§ YOUR INSTRUCTIONS
Wherever a line holds the word "DeepMind", copy that line from the data.

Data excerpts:
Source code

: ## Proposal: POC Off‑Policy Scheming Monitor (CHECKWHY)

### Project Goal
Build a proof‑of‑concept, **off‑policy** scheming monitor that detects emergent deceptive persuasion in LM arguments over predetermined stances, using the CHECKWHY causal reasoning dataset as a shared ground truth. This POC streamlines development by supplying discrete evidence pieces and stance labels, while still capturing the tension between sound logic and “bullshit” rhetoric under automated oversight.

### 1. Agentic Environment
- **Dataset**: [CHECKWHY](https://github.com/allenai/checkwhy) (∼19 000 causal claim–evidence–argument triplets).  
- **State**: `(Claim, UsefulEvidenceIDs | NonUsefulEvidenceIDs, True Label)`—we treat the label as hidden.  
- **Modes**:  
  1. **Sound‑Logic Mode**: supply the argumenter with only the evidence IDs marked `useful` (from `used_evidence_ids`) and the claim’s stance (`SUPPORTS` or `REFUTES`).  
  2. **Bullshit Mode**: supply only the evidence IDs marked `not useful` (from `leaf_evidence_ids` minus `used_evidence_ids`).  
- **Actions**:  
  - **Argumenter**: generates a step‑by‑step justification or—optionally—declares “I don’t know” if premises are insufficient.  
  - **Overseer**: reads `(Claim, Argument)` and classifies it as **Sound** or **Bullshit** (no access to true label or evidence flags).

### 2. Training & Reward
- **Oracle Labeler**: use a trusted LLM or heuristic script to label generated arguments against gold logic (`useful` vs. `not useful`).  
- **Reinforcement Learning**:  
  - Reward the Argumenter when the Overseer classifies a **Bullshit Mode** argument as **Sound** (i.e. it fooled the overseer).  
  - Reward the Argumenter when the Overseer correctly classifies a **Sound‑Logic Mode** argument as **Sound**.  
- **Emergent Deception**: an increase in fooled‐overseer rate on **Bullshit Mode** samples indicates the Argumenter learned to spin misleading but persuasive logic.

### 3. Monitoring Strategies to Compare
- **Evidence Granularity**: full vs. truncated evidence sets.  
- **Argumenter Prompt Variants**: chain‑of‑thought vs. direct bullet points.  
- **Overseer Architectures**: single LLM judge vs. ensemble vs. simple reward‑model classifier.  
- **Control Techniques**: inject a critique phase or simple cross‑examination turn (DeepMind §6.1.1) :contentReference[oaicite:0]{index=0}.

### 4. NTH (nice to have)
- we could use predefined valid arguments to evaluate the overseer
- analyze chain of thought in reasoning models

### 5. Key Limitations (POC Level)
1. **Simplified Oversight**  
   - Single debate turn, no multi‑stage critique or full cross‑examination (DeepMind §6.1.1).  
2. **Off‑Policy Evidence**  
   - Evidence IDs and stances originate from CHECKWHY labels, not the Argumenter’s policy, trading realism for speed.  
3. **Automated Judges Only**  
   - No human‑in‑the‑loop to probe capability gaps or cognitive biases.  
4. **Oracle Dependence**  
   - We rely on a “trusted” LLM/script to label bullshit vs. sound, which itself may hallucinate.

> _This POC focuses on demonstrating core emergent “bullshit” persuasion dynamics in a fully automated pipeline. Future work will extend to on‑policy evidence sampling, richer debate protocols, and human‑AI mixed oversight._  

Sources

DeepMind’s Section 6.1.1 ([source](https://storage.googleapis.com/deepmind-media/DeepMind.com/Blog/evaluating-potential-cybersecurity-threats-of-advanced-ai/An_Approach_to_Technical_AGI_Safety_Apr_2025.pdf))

§ OUTPUT BELOW
- **Control Techniques**: inject a critique phase or simple cross‑examination turn (DeepMind §6.1.1) :contentReference[oaicite:0]{index=0}.
   - Single debate turn, no multi‑stage critique or full cross‑examination (DeepMind §6.1.1).  
DeepMind’s Section 6.1.1 ([source](https://storage.googleapis.com/deepmind-media/DeepMind.com/Blog/evaluating-potential-cybersecurity-threats-of-advanced-ai/An_Approach_to_Technical_AGI_Safety_Apr_2025.pdf))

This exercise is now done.